Somali leader returns home from Kenya


Mon June 13, 2005

By Guled Mohamed

NAIROBI (Reuters) - President Abdullahi Yusuf arrived in lawless Somalia from neighbouring Kenya on Monday to set up his government on home soil, saying he was confident of ending the infighting that had delayed the move for nine months.

Somalia's Transitional Federal Government, tasked with ending fighting between rival clan warlords, had remained in Kenya since its formation at peace talks last year due to disputes about where inside the country it should be based.

Yusuf, speaking at a farewell party thrown by Kenyan President Mwai Kibaki, said he was confident of overcoming the often bad-tempered divisions inside his clan-based government.

"Today the delicate process of instituting a national government for Somalia is now complete and ready to resume the urgent tasks that await it inside Somalia, and I personally will start this relocation today," he said before taking a flight to the provincial town of Jowhar.

"We will overcome the divisions. Together we will co-operate with our people for the interest of our country."

Witnesses said Yusuf arrived in Jowhar, where he was expected to stay the night before departing on Tuesday for a tour of several Gulf countries.

Officials say that there was no date yet for when Yusuf will return from the Gulf tour nor when he would start day-to-day work in the country as president. His Prime Minister Mohammed Ali Gedi is expected to leave Kenya for Mogadishu on Thursday.

Yusuf's government is the 14th attempt to restore effective administration to Somalia since it collapsed into chaos after the overthrow of military ruler Mohammed Siad Barre in 1991.
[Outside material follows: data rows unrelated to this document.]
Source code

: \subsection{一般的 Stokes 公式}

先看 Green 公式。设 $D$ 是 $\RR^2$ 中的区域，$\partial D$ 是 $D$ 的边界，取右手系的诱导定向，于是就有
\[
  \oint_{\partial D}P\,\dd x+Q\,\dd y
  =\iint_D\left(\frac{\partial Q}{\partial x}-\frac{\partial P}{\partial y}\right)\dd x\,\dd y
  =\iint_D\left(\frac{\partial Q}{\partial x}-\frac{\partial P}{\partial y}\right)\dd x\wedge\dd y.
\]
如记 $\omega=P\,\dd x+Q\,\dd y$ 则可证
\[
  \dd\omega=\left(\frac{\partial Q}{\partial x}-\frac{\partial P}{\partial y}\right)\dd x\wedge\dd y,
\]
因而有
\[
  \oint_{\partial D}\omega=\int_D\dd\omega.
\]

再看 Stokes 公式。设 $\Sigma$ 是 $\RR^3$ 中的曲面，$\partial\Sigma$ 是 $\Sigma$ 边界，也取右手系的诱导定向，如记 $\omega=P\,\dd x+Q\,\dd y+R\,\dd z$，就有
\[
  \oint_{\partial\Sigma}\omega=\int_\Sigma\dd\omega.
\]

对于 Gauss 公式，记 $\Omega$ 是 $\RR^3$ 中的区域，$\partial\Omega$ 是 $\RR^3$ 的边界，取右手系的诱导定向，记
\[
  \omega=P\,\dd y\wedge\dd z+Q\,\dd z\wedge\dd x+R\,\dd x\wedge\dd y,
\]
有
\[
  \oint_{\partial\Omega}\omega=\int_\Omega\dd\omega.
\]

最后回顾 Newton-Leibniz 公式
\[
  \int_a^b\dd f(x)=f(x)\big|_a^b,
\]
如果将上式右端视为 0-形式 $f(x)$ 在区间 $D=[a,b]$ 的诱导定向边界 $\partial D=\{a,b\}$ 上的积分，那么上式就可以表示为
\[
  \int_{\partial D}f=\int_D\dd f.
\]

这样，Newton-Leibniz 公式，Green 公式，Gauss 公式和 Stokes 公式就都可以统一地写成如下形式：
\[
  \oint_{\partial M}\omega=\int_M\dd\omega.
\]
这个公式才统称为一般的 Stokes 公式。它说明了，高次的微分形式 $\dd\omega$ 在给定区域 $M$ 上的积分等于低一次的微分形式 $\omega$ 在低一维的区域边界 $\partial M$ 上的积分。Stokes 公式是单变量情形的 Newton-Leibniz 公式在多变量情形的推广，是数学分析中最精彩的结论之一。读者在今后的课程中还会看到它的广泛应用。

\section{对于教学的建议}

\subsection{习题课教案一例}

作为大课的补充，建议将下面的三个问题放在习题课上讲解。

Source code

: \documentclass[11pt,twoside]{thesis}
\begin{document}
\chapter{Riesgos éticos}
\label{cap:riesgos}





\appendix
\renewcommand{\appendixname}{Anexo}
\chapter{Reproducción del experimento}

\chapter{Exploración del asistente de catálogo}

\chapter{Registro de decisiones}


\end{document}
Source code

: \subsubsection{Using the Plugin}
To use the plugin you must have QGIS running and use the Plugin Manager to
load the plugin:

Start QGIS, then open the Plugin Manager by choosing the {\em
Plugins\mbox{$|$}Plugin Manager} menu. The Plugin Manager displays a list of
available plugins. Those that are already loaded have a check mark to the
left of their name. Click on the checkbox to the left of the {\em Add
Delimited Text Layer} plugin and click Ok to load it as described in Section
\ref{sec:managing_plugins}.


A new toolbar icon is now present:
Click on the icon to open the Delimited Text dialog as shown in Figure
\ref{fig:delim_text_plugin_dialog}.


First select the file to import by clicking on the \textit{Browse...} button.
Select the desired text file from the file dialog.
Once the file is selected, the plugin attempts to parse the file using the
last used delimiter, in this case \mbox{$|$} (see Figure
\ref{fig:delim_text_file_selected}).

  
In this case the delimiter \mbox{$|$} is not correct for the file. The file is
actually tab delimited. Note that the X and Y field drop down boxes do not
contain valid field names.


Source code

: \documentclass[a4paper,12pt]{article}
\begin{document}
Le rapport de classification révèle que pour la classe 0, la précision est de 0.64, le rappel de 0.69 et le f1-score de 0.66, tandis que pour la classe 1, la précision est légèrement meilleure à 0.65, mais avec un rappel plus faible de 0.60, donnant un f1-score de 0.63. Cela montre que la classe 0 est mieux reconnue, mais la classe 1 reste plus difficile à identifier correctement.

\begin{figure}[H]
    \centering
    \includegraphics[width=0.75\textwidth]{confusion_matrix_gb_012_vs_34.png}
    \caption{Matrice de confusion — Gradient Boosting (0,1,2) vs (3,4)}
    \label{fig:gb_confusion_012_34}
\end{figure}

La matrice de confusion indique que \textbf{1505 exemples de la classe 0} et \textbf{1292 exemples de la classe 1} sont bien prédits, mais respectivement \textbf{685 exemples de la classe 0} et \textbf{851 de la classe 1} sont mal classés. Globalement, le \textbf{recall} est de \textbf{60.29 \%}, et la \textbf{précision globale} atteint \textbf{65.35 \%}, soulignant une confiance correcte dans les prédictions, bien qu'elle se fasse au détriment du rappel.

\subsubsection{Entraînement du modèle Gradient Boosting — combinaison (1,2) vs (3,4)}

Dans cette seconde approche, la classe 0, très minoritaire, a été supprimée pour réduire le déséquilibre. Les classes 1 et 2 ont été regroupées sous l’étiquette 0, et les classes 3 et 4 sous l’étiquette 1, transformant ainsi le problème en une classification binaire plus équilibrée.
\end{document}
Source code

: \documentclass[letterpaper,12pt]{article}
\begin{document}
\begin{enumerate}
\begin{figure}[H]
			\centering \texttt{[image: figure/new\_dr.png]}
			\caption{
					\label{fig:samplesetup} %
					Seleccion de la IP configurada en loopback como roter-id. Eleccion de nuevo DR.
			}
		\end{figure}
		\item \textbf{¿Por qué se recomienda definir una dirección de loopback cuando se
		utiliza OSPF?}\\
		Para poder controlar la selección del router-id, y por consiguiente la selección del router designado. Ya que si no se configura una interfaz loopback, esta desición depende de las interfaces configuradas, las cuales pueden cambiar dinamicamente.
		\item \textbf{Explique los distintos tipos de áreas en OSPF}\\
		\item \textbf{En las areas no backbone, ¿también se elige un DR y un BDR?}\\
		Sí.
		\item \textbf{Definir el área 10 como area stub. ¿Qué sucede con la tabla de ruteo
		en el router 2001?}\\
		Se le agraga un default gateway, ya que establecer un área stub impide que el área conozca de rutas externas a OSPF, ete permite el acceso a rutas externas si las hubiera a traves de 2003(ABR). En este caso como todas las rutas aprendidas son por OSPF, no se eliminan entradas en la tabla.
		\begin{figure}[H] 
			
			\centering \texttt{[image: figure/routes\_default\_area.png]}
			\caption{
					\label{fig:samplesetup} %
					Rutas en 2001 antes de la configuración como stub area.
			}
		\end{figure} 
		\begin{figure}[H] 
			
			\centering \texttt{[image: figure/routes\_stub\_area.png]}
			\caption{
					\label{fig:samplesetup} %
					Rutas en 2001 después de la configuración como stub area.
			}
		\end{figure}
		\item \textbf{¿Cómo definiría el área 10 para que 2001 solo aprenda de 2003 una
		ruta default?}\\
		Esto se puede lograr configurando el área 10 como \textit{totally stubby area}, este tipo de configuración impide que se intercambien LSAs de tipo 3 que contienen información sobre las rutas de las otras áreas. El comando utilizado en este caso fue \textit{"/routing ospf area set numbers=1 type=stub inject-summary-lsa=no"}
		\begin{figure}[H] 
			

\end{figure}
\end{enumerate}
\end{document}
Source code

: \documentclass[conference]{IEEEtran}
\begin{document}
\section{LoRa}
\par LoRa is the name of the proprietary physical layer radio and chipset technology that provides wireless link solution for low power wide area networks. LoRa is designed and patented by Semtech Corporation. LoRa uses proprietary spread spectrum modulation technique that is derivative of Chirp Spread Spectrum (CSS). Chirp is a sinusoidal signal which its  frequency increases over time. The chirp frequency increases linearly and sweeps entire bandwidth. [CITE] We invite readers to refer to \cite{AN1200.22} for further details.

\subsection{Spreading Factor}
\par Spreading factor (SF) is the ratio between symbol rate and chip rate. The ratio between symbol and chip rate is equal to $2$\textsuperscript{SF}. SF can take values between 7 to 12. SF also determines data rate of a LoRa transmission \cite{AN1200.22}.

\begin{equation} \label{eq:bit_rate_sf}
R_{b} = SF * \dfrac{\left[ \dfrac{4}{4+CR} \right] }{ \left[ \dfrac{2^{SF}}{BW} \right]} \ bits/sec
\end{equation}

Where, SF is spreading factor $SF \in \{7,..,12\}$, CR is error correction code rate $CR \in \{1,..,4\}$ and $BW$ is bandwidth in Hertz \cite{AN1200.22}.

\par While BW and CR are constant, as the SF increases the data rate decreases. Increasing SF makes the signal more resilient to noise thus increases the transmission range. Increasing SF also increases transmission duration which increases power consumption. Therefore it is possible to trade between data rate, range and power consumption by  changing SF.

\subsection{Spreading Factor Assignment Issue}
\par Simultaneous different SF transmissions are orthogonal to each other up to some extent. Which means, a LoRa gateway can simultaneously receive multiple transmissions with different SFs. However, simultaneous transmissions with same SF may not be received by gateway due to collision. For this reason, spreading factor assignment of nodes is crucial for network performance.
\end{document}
Conflict and famine have killed hundreds of thousands of people since then in the country of up to 10 million.

RIFT REMAINS

Yusuf and Gedi made a meet-the-people tour of Somalia in February but later returned and worked from Kenya as a rift opened between them and some warlords who serve in the cabinet.

A pro-Yusuf faction of the government wants the administration to be based temporarily in the provincial towns of Baidoa and Jowhar, arguing Mogadishu is too dangerous.

It has arranged for a 1,000-strong force of Ugandan and Sudanese peacekeepers to deploy in Somalia to restore order and help establish the government, which has no revenues of its own.

An anti-Yusuf faction of ministers who have their powerbases in Mogadishu says the government should go straight to the traditional capital. They dislike the idea of foreign troops and have begun their own effort to withdraw gunmen from Mogadishu.

At the core of the dispute is mistrust among many warlords, especially those based in Mogadishu, of the intentions of Yusuf's main foreign sponsor Ethiopia, Somalia's historic foe.

Many among the overwhelmingly Muslim population are hostile to what they see as attempts by their big, nominally Christian-led neighbour to dictate events in the region.

East African countries have urged the United Nations to lift an arms embargo on Somalia to enable the Ugandan and Sudanese troops to deploy. No date has been set for their arrival.

Without foreign peacekeepers, Yusuf fears militia rule in Somalia will prevent ministers and their teams from carrying out their work in safety, free from violence and extortion.